- Directed by: Kenji Misumi
- Screenplay by: Kazuo Koike; Tsutomu Nakamura;
- Based on: the manga by Kazuo Koike and Goseki Kojima
- Produced by: Tomisaburo Wakayama; Masanori Sanada;
- Starring: Tomisaburo Wakayama; Michiyo Ōkusu; Akihiro Tomikawa; Shingo Yamashiro;
- Cinematography: Fujio Morita
- Edited by: Toshio Taniguchi
- Music by: Eiken Sakurai
- Production company: Katsu
- Distributed by: Toho
- Release date: 11 August 1973 (Japan);
- Running time: 89 minutes
- Country: Japan

= Lone Wolf and Cub: Baby Cart in the Land of Demons =

Lone Wolf and Cub: Baby Cart in the Land of Demons (子連れ狼 冥府魔道, Kozure Ōkami: Meifu Madō) is the fifth in a series of six Japanese martial arts films based on the long-running Lone Wolf and Cub manga series about Ogami Ittō, a wandering assassin for hire who is accompanied by his young son, Daigoro.

==Plot==
On his travels on "the Demon Path in Hell", Ogami Itto is confronted by a series of five messengers who represent a clan wanting his services. Each assassin in turn administers a specific test of his abilities, and when bested gives Ogami partial payment for the job and, as per his usual stipulation, discloses some of the "secrets and reasons" for the killing. By the time Ogami has defeated all the messengers, he has been informed of a conspiracy to disguise a daimyōs illegitimate female offspring as a prince and heir to the clan, while the official offspring, a son, is kept imprisoned and concealed. A letter detailing the plot is being delivered by a high priest, who in reality is a "grass" or secret ninja agent, to the shōgun, which would mean the dissolution of the clan, leaving retainers, samurai, and vassals without support—a disastrous end.
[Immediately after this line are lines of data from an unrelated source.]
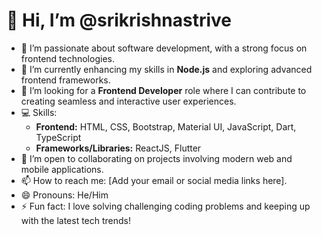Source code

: # 👋 Hi, I’m @srikrishnastrive

- 👀 I’m passionate about software development, with a strong focus on frontend technologies.
- 🌱 I’m currently enhancing my skills in **Node.js** and exploring advanced frontend frameworks.
- 💼 I’m looking for a **Frontend Developer** role where I can contribute to creating seamless and interactive user experiences.
- 💻 Skills:  
  - **Frontend:** HTML, CSS, Bootstrap, Material UI, JavaScript, Dart, TypeScript  
  - **Frameworks/Libraries:** ReactJS, Flutter
- 💞️ I’m open to collaborating on projects involving modern web and mobile applications.
- 📫 How to reach me: [Add your email or social media links here].
- 😄 Pronouns: He/Him
- ⚡ Fun fact: I love solving challenging coding problems and keeping up with the latest tech trends!

<!---
srikrishnastrive/srikrishnastrive is a ✨ special ✨ repository because its `README.md` (this file) appears on your GitHub profile.
You can click the Preview link to take a look at your changes.
--->
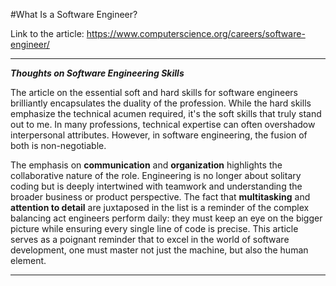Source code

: #What Is a Software Engineer?

Link to the article:
https://www.computerscience.org/careers/software-engineer/

---

***Thoughts on Software Engineering Skills***

The article on the essential soft and hard skills for software engineers brilliantly encapsulates the duality of the profession. While the hard skills emphasize the technical acumen required, it's the soft skills that truly stand out to me. In many professions, technical expertise can often overshadow interpersonal attributes. However, in software engineering, the fusion of both is non-negotiable. 

The emphasis on **communication** and **organization** highlights the collaborative nature of the role. Engineering is no longer about solitary coding but is deeply intertwined with teamwork and understanding the broader business or product perspective. The fact that **multitasking** and **attention to detail** are juxtaposed in the list is a reminder of the complex balancing act engineers perform daily: they must keep an eye on the bigger picture while ensuring every single line of code is precise. This article serves as a poignant reminder that to excel in the world of software development, one must master not just the machine, but also the human element.

---

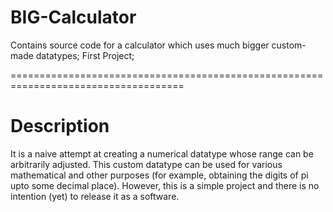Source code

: # BIG-Calculator

Contains source code for a calculator which uses much bigger custom-made datatypes;
First Project;

====================================================================================

# Description

It is a naive attempt at creating a numerical datatype whose range can be arbitrarily adjusted. This custom datatype can be used for various mathematical and other purposes (for example, obtaining the digits of pi upto some decimal place). However, this is a simple project and there is no intention (yet) to release it as a software.

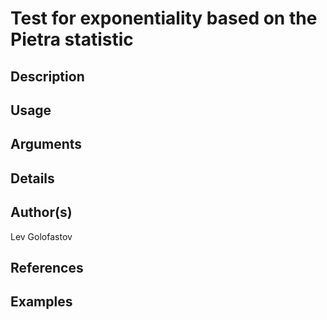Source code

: # Test for exponentiality based on the Pietra statistic

## Description

## Usage

## Arguments

## Details

## Author(s)
Lev Golofastov

## References

## Examples

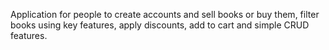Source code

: 
Application for people to create accounts and sell books or buy them, filter books using key features, apply discounts, add to cart and simple CRUD features.
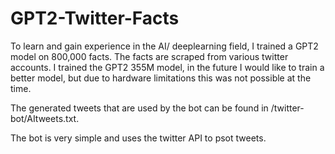# GPT2-Twitter-Facts

To learn and gain experience in the AI/ deeplearning field, I trained a GPT2 model on 800,000 facts. The facts are scraped from various twitter accounts. 
I trained the GPT2 355M model, in the future I would like to train a better model, but due to hardware limitations this was not possible at the time.

The generated tweets that are used by the bot can be found in /twitter-bot/AItweets.txt.

The bot is very simple and uses the twitter API to psot tweets.
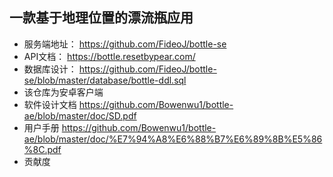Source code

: ## 一款基于地理位置的漂流瓶应用



* 服务端地址：
  https://github.com/FideoJ/bottle-se
* API文档：
  https://bottle.resetbypear.com/
* 数据库设计：
  https://github.com/FideoJ/bottle-se/blob/master/database/bottle-ddl.sql
* 该仓库为安卓客户端
* 软件设计文档
  https://github.com/Bowenwu1/bottle-ae/blob/master/doc/SD.pdf
* 用户手册
  https://github.com/Bowenwu1/bottle-ae/blob/master/doc/%E7%94%A8%E6%88%B7%E6%89%8B%E5%86%8C.pdf
* 贡献度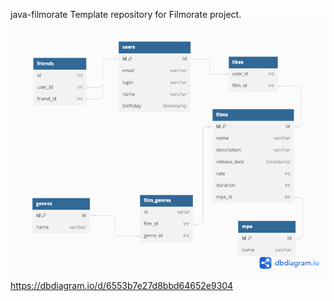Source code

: java-filmorate
Template repository for Filmorate project.
![sch.png](sch.png)
https://dbdiagram.io/d/6553b7e27d8bbd64652e9304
Ogami is to intercept the priest carrying the letter, kill him and retrieve the letter; the priest will be traveling under the protection of Ogami's arch-enemy, Yagyū Retsudō, further complicating the mission.

On a stopover at a town festival, Ogami's young son Daigoro is separated from his father and embarks his own personal adventure when he gets mixed up with Oyo, a notorious female pickpocket being chased by local militia. She gives him a stolen wallet to hold for her and requests him never to tell anyone. Arrested as Oyo's accomplice, Daigoro is stripped and flogged before the townspeople. He continues to keep his promise even after Oyo confesses and eventually gets released.

En route to intercept the priest, Ogami is contracted by a young woman, named Shiranui, to kill the retired lord, his concubine and the young daughter. Ogami, then in a skilled move, swims underwater to a boat containing the high priest and steals the letter. After securing the letter, he defeats said lord and his seven bodyguards. Ogami finally parts with Shiranui and takes Daigoro with him on a boat to sail away.

==Cast==
- Tomisaburo Wakayama as Ogami Ittō
- Akihiro Tomikawa as Daigoro
- Akira Yamauchi as Ayabe Ukon, Messenger 1
- Hideji Otaki as Mogami Shusuke, Messenger 2
- Taketoshi Naitō as Mawatara Hachiro, Messenger 3
- Fujio Suga as Kikuchi Yamon, Messenger 4
- Rokko Toura as Sazare Kanbei, Messenger 5
- Shingo Yamashiro as Lord Kuroda Naritaka
- Tomomi Sato as "Quick Change" Oyo
- Michiyo Ōkusu as Shiranui
- Koji Fujiyama as Tomekichi the Mole
- Sumida Kazuyo as Hamachiyo
- Bin Amatsu as Inspector Senzo
- Taizen Shishido as Izumi Kazuna
- Eiji Okada as Wakita
- Minoru Ōki as Yagyu Retsudo

==Release==
Lone Wolf and Cub: Baby Cart in the Land of Demons was released theatrically in Japan on 11 August 1973 where it was distributed by Toho. The film was released on home video by Samurai Cinema, a division of AnimEigo with English subtitles on 20 July 1997.